Most analysts predict that Friday’s official data for last month will show the economy having spawned a total of just 85,000 net nonfarm jobs, down from 103,000 in September, with private posts falling by 20,000, to 117,000.
That is less than what is necessary to keep up with the growth of the working-age population, much less reducing the total number of unemployed from 14 million.
ADP noted that October’s job creation reflected the sluggish pace of US economic growth seen earlier in the year.
Growth in gross domestic product (GDP) — the nation’s output of goods and services — nearly stalled in the first half, rising only 0.4 percent in the first quarter and 1.3 percent in the second quarter.
The Federal Reserve noted that GDP growth picked up in the third quarter, to 2.5 percent, and would likely continue around that pace in the current quarter.
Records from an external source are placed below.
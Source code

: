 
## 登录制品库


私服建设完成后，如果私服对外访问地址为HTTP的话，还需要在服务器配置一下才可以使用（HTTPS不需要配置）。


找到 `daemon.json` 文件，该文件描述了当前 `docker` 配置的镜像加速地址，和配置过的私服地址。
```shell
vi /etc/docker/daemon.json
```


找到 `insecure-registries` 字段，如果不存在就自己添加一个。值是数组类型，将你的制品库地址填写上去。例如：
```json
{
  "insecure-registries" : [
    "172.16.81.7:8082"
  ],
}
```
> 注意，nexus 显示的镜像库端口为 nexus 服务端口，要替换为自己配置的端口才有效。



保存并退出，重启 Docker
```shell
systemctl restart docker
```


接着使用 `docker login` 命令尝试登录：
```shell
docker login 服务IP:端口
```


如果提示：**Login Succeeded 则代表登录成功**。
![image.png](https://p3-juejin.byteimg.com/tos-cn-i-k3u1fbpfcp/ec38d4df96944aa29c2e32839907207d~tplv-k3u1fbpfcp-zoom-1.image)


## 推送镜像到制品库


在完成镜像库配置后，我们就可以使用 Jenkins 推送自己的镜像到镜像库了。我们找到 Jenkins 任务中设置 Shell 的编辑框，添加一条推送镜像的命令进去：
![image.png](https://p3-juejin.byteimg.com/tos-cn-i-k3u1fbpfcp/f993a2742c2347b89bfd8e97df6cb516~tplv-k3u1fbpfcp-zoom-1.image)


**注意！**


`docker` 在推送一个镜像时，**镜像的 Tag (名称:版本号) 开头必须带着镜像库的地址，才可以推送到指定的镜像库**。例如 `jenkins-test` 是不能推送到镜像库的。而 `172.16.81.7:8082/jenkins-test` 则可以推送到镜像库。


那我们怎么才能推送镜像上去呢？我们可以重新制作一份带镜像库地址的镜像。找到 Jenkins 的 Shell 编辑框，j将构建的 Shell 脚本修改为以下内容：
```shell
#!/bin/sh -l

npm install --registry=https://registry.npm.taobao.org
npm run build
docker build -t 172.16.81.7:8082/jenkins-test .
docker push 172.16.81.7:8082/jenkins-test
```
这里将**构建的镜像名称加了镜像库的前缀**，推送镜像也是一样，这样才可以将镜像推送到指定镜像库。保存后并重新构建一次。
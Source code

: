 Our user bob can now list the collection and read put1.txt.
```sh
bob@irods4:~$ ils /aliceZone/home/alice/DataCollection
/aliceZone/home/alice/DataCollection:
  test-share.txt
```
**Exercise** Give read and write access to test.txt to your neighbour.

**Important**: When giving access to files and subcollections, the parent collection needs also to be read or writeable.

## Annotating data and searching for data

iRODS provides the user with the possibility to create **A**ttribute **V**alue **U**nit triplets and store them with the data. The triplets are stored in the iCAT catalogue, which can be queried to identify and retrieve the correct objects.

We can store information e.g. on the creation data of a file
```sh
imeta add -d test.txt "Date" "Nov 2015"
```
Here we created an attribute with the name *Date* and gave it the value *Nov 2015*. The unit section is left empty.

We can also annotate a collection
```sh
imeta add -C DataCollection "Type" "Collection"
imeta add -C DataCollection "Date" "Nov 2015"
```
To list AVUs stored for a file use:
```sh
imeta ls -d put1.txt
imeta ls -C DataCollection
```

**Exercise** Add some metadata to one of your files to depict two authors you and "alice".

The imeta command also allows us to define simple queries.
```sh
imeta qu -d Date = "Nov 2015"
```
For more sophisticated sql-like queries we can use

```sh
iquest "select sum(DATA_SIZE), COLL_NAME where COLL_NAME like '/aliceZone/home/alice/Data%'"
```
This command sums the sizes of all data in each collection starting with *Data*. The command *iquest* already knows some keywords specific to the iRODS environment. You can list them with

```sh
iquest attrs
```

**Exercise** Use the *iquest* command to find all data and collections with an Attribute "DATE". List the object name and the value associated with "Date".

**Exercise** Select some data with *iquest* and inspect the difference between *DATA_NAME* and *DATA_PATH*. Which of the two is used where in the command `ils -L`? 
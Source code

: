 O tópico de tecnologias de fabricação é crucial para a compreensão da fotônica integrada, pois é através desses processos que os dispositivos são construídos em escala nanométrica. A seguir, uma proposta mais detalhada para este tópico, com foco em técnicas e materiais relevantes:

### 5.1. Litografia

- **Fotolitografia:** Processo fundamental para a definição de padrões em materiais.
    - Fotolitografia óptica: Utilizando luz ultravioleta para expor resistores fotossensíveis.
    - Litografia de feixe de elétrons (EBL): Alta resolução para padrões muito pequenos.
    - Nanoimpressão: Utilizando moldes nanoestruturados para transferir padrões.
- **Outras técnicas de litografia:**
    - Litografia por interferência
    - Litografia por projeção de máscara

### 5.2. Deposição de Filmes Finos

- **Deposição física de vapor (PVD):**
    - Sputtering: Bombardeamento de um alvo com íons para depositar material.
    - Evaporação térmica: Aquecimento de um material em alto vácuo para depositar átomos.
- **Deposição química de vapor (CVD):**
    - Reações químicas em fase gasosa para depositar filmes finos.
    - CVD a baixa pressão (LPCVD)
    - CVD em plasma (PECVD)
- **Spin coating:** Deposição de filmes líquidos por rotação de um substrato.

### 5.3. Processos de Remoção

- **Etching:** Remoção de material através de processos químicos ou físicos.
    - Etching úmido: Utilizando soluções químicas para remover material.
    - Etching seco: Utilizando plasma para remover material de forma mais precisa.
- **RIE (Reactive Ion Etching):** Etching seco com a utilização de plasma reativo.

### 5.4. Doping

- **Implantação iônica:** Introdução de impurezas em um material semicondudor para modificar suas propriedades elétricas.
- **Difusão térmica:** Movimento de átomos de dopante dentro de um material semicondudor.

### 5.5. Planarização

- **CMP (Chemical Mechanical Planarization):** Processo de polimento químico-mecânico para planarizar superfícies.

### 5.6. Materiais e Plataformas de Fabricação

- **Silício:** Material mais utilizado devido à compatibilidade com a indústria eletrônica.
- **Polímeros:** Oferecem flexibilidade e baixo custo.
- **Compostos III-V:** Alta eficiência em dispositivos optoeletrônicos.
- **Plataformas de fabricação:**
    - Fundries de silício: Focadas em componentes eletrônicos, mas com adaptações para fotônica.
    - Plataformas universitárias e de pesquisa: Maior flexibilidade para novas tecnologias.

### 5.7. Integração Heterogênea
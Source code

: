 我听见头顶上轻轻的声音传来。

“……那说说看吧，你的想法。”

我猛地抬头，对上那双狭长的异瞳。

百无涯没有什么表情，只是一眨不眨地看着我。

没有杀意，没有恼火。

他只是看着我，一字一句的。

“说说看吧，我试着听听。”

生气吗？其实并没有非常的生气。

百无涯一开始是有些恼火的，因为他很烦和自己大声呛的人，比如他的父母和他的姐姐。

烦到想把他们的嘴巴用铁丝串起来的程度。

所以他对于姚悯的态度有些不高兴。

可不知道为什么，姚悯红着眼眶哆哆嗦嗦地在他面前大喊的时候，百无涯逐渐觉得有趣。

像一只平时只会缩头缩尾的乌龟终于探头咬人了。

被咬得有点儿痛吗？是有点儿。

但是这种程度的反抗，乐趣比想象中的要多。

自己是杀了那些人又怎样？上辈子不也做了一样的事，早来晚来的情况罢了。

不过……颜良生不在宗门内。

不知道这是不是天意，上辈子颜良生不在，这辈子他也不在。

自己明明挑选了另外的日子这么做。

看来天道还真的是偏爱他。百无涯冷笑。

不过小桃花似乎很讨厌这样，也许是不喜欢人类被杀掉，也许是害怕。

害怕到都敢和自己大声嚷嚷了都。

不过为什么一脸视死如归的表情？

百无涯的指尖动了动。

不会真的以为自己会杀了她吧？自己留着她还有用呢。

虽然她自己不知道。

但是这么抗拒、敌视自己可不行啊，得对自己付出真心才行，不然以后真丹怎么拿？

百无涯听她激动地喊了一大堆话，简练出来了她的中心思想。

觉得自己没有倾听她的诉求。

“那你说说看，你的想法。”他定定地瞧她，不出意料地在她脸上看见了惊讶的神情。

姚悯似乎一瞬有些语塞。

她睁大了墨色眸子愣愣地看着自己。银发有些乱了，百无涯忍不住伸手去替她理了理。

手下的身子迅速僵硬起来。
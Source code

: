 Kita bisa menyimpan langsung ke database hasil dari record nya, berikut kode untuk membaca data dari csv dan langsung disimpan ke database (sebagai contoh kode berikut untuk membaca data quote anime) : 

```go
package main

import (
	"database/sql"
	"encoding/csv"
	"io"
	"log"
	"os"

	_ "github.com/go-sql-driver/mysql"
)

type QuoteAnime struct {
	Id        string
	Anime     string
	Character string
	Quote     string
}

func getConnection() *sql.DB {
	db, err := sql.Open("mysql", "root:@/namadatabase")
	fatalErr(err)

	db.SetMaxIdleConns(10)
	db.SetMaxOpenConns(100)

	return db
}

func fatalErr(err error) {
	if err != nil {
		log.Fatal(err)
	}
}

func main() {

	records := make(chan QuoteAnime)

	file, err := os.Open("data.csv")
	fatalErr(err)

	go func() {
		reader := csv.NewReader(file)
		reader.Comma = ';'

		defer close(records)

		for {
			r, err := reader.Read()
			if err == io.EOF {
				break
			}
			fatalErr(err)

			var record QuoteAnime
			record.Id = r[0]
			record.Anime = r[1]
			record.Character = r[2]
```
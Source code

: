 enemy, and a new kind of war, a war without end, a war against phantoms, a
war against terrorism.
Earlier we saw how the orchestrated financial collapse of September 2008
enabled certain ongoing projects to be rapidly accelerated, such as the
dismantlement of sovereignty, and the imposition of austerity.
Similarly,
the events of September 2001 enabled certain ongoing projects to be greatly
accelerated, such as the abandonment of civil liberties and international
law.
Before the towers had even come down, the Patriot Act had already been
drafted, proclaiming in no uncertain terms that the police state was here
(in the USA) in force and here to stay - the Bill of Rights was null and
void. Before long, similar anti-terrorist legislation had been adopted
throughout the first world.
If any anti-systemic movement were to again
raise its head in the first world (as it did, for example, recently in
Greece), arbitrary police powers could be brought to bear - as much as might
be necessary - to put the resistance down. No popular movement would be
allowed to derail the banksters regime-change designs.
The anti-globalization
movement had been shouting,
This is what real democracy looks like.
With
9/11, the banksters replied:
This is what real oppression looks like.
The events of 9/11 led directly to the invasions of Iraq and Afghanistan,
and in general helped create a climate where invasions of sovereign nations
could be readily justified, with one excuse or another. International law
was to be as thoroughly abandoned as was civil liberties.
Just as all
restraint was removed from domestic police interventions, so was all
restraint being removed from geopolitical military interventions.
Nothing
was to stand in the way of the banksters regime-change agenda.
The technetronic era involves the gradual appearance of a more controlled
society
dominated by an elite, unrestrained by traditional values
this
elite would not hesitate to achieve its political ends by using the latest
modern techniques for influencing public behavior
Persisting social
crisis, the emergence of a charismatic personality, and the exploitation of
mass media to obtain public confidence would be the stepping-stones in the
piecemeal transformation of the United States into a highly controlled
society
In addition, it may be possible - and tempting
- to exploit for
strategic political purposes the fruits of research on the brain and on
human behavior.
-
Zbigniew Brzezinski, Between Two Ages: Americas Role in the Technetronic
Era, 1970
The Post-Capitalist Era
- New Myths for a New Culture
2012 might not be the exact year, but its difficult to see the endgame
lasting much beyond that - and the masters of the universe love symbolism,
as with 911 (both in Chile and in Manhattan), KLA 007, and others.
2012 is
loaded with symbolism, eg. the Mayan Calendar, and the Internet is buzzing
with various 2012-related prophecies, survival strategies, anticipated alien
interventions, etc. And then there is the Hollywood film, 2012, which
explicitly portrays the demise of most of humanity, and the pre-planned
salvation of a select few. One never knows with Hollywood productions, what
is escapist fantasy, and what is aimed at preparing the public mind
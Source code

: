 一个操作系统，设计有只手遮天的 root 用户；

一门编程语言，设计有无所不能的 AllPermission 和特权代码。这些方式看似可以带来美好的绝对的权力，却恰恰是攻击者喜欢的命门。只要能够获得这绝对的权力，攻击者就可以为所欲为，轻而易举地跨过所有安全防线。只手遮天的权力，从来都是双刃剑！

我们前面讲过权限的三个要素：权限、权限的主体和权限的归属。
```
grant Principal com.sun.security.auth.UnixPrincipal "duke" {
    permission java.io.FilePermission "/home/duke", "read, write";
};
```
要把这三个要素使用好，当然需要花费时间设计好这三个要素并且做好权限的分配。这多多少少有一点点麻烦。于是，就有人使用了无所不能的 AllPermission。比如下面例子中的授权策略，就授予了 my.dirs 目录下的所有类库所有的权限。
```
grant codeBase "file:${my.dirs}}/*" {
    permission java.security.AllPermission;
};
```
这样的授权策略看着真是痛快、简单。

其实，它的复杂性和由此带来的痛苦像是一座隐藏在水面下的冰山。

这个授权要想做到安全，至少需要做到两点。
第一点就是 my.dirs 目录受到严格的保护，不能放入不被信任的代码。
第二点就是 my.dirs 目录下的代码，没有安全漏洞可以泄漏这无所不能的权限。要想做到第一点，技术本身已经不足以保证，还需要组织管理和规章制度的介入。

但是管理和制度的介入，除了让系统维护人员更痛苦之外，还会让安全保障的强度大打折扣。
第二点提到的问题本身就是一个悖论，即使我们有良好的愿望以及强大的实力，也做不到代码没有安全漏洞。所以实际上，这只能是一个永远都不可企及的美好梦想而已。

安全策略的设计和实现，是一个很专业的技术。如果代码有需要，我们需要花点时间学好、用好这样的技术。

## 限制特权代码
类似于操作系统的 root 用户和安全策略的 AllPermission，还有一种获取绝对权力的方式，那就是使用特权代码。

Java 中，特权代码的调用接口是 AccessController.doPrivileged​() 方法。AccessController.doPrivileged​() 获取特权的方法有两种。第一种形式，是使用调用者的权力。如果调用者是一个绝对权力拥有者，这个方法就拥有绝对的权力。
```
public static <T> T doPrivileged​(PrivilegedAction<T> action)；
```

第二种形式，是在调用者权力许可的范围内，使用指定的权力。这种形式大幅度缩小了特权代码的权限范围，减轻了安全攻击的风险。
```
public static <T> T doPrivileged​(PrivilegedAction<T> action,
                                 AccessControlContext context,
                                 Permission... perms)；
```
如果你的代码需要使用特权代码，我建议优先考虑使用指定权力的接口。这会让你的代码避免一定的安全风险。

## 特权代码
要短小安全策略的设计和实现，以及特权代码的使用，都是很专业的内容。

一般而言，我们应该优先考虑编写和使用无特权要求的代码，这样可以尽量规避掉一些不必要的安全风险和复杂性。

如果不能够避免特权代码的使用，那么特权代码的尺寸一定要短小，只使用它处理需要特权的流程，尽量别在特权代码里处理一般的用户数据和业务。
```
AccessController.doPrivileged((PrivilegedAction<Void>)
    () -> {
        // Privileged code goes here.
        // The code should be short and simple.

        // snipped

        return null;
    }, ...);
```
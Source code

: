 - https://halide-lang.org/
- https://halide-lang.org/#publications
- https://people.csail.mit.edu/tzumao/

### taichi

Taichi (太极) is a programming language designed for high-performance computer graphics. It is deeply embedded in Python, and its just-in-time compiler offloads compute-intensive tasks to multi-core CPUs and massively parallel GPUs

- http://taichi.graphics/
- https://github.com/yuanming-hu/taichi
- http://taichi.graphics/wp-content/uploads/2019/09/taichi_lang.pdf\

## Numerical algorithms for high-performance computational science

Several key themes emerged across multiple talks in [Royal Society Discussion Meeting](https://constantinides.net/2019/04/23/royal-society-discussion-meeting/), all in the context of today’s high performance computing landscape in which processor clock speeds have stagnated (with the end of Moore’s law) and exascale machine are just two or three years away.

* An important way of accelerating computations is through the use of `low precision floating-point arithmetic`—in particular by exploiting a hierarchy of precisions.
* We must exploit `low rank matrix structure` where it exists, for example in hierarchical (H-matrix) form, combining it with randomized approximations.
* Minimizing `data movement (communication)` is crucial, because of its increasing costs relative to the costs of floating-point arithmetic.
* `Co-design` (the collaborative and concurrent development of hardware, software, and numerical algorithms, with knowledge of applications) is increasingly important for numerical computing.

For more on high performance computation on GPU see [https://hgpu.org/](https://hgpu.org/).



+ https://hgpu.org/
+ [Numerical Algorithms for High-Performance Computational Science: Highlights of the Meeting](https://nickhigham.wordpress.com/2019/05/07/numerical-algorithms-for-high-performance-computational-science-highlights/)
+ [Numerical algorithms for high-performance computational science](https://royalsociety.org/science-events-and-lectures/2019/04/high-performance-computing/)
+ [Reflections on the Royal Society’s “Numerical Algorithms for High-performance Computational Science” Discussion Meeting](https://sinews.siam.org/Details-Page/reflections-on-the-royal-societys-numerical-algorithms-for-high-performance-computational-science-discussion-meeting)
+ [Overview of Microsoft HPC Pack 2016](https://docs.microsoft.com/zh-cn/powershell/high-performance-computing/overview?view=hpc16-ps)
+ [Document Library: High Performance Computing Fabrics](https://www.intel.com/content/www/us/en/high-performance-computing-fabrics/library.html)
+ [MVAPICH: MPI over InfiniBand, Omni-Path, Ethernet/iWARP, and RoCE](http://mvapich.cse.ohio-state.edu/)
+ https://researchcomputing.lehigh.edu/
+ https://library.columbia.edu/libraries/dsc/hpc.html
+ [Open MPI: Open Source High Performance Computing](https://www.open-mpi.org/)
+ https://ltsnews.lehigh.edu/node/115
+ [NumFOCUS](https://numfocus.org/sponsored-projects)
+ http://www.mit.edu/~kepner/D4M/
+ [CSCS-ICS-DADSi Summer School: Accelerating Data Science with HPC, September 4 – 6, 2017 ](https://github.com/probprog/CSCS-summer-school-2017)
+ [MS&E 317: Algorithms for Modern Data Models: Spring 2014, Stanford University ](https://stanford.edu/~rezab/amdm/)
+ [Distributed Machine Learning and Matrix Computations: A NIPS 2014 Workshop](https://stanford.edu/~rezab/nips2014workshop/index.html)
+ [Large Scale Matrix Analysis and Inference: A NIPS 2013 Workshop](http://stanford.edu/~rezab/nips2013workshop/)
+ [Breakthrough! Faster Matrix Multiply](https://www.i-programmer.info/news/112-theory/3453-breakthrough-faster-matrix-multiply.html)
But it also cut its growth forecast for 2012, to 2.5-2.9 percent, not seen as strong enough to generate large numbers of jobs.
According to ADP, the service sector added jobs for the 20th consecutive month, but the number fell by 8,000 to 114,000.
Employment in the goods-producing sector and the manufacturing sector fell by a combined 12,000 jobs.
Small firms, those with up to 49 workers, and medium-sized businesses, with up to 499 workers, remained the engine of job growth, pumping out 58,000 and 53,000 posts, respectively. Bigger businesses eliminated 1,000 jobs.
The Challenger report said downsizing activity fell 63 percent to a June low, but that layoffs were still up 12.6 percent from October 2010.
While government and financial industry layoffs slowed, they still remained the top job-cutting sectors for the year.
John Challenger, the firm’s chief executive, warned they remain most at-risk amid the struggling economy.
“The two sectors are not out of the woods, by any means,” he said.
In the government sector alone, most of the cuts this year have been at the state level, he said, noting the full impact of mandated federal spending cuts has not yet been felt.
“Meanwhile, the European debt crisis is wreaking havoc on Wall Street.”